▶ _DESCRIPTION OF THE TASK_
The entries that follow need to be reproduced exactly, minus any images.

▶ _DATA RECORDS_
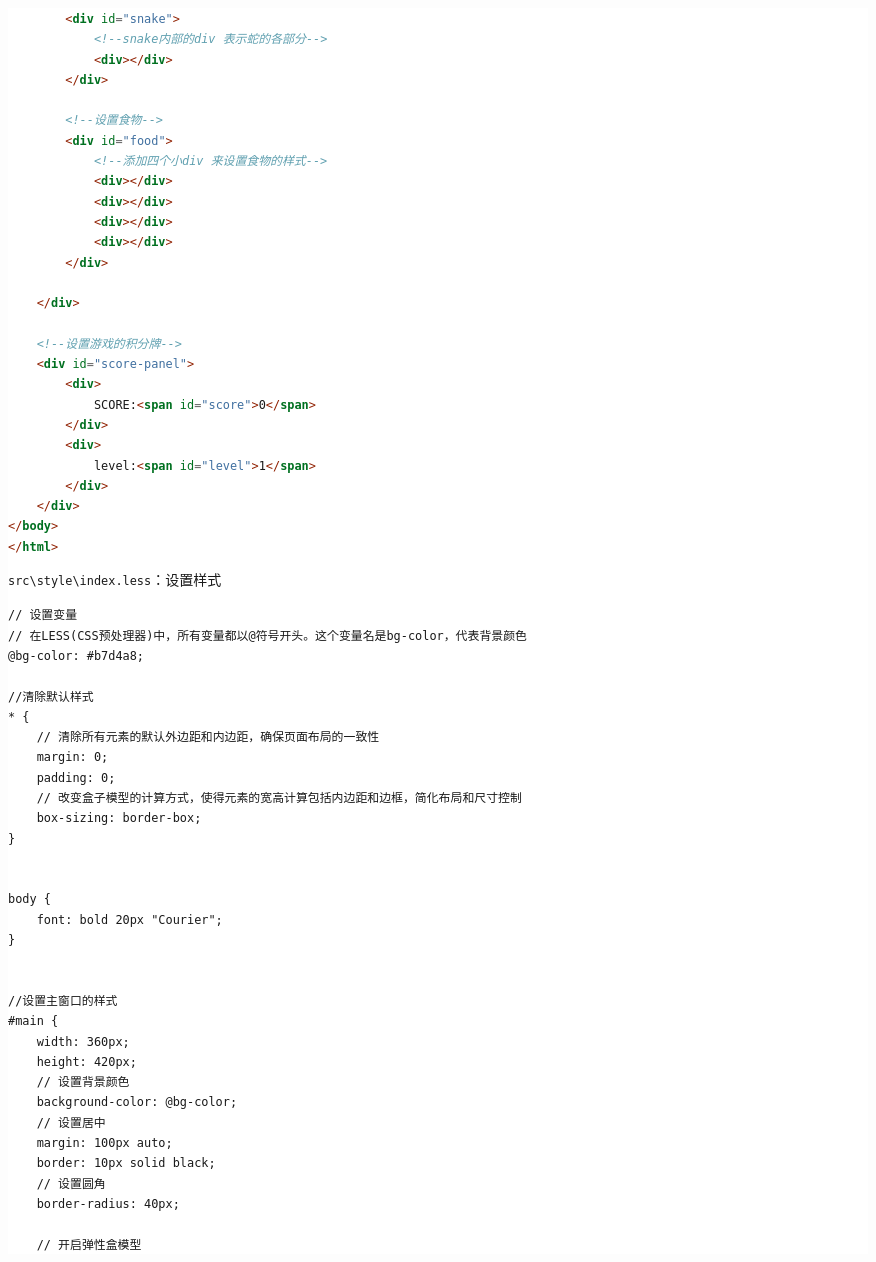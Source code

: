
 ```html
        <div id="snake">
            <!--snake内部的div 表示蛇的各部分-->
            <div></div>
        </div>

        <!--设置食物-->
        <div id="food">
            <!--添加四个小div 来设置食物的样式-->
            <div></div>
            <div></div>
            <div></div>
            <div></div>
        </div>

    </div>

    <!--设置游戏的积分牌-->
    <div id="score-panel">
        <div>
            SCORE:<span id="score">0</span>
        </div>
        <div>
            level:<span id="level">1</span>
        </div>
    </div>
</body>
</html>
```

`src\style\index.less`：设置样式

```less
// 设置变量
// 在LESS(CSS预处理器)中，所有变量都以@符号开头。这个变量名是bg-color，代表背景颜色
@bg-color: #b7d4a8;

//清除默认样式
* {
    // 清除所有元素的默认外边距和内边距，确保页面布局的一致性
    margin: 0;
    padding: 0;
    // 改变盒子模型的计算方式，使得元素的宽高计算包括内边距和边框，简化布局和尺寸控制
    box-sizing: border-box;
}


body {
    font: bold 20px "Courier";
}


//设置主窗口的样式
#main {
    width: 360px;
    height: 420px;
    // 设置背景颜色
    background-color: @bg-color;
    // 设置居中
    margin: 100px auto;
    border: 10px solid black;
    // 设置圆角
    border-radius: 40px;

    // 开启弹性盒模型
```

▶ _RESPONSE BOX_
Source code

:
 ```html
        <div id="snake">
            <!--snake内部的div 表示蛇的各部分-->
            <div></div>
        </div>

        <!--设置食物-->
        <div id="food">
            <!--添加四个小div 来设置食物的样式-->
            <div></div>
            <div></div>
            <div></div>
            <div></div>
        </div>

    </div>

    <!--设置游戏的积分牌-->
    <div id="score-panel">
        <div>
            SCORE:<span id="score">0</span>
        </div>
        <div>
            level:<span id="level">1</span>
        </div>
    </div>
</body>
</html>
```

`src\style\index.less`：设置样式

```less
// 设置变量
// 在LESS(CSS预处理器)中，所有变量都以@符号开头。这个变量名是bg-color，代表背景颜色
@bg-color: #b7d4a8;

//清除默认样式
* {
    // 清除所有元素的默认外边距和内边距，确保页面布局的一致性
    margin: 0;
    padding: 0;
    // 改变盒子模型的计算方式，使得元素的宽高计算包括内边距和边框，简化布局和尺寸控制
    box-sizing: border-box;
}


body {
    font: bold 20px "Courier";
}


//设置主窗口的样式
#main {
    width: 360px;
    height: 420px;
    // 设置背景颜色
    background-color: @bg-color;
    // 设置居中
    margin: 100px auto;
    border: 10px solid black;
    // 设置圆角
    border-radius: 40px;

    // 开启弹性盒模型
```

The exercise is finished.